═══ Dataset records
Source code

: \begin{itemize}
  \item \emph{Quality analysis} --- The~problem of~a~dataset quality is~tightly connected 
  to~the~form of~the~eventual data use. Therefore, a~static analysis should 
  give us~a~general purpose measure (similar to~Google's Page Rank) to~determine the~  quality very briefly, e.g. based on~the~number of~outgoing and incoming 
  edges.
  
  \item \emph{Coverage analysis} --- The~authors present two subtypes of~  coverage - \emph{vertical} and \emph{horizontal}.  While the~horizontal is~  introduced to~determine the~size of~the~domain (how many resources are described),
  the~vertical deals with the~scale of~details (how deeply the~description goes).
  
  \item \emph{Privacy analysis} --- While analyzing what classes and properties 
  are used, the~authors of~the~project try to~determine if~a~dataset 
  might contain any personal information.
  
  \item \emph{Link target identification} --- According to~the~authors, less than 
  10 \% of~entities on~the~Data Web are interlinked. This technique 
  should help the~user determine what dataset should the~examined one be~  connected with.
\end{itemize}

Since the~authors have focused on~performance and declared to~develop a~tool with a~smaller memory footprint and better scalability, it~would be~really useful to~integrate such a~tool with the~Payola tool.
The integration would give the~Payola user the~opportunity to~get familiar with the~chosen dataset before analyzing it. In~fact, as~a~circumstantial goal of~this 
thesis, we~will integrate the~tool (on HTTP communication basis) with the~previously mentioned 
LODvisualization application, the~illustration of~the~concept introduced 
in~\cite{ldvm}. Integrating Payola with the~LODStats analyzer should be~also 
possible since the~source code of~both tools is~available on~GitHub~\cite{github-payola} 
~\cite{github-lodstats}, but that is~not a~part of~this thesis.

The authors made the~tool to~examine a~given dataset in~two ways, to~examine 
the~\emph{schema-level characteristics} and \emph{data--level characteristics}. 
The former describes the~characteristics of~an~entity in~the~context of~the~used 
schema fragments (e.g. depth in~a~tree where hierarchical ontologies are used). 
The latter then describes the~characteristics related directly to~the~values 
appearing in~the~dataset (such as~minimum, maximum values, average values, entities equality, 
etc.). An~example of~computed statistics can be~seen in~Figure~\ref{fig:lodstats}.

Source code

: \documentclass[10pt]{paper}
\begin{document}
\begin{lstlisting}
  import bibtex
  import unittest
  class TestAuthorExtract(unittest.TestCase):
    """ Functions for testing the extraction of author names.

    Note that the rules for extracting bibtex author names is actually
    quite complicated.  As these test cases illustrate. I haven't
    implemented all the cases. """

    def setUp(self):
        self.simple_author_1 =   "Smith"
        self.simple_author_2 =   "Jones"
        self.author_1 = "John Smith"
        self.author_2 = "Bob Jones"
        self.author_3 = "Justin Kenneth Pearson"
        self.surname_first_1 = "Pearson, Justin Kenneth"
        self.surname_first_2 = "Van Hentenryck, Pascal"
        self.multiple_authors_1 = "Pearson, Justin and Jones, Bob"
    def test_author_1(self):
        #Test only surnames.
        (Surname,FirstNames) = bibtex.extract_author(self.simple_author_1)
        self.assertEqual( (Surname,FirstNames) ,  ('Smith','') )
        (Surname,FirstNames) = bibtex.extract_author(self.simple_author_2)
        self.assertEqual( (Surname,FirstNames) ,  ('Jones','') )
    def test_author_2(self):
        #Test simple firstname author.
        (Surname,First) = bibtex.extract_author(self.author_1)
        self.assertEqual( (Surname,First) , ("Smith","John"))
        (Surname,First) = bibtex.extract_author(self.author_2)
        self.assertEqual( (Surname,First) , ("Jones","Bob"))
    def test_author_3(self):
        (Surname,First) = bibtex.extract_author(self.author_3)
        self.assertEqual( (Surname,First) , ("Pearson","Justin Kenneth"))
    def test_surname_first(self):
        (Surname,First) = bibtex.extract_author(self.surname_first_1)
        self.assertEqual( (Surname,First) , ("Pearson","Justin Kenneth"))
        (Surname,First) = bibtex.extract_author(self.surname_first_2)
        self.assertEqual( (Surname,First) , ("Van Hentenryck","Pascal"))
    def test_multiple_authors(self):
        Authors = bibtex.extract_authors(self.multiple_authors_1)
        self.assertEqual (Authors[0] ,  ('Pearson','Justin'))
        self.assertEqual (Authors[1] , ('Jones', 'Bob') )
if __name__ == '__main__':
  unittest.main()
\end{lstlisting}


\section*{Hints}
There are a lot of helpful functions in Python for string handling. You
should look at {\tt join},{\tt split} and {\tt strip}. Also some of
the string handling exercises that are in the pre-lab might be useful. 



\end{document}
══════
### Assignment
Scan the records above for the string "emph", then report every line that contains it.

### Expected output
  \item \emph{Quality analysis} --- The~problem of~a~dataset quality is~tightly connected 
  \item \emph{Coverage analysis} --- The~authors present two subtypes of~  coverage - \emph{vertical} and \emph{horizontal}.  While the~horizontal is~  introduced to~determine the~size of~the~domain (how many resources are described),
  \item \emph{Privacy analysis} --- While analyzing what classes and properties 
  \item \emph{Link target identification} --- According to~the~authors, less than 
the~\emph{schema-level characteristics} and \emph{data--level characteristics}. 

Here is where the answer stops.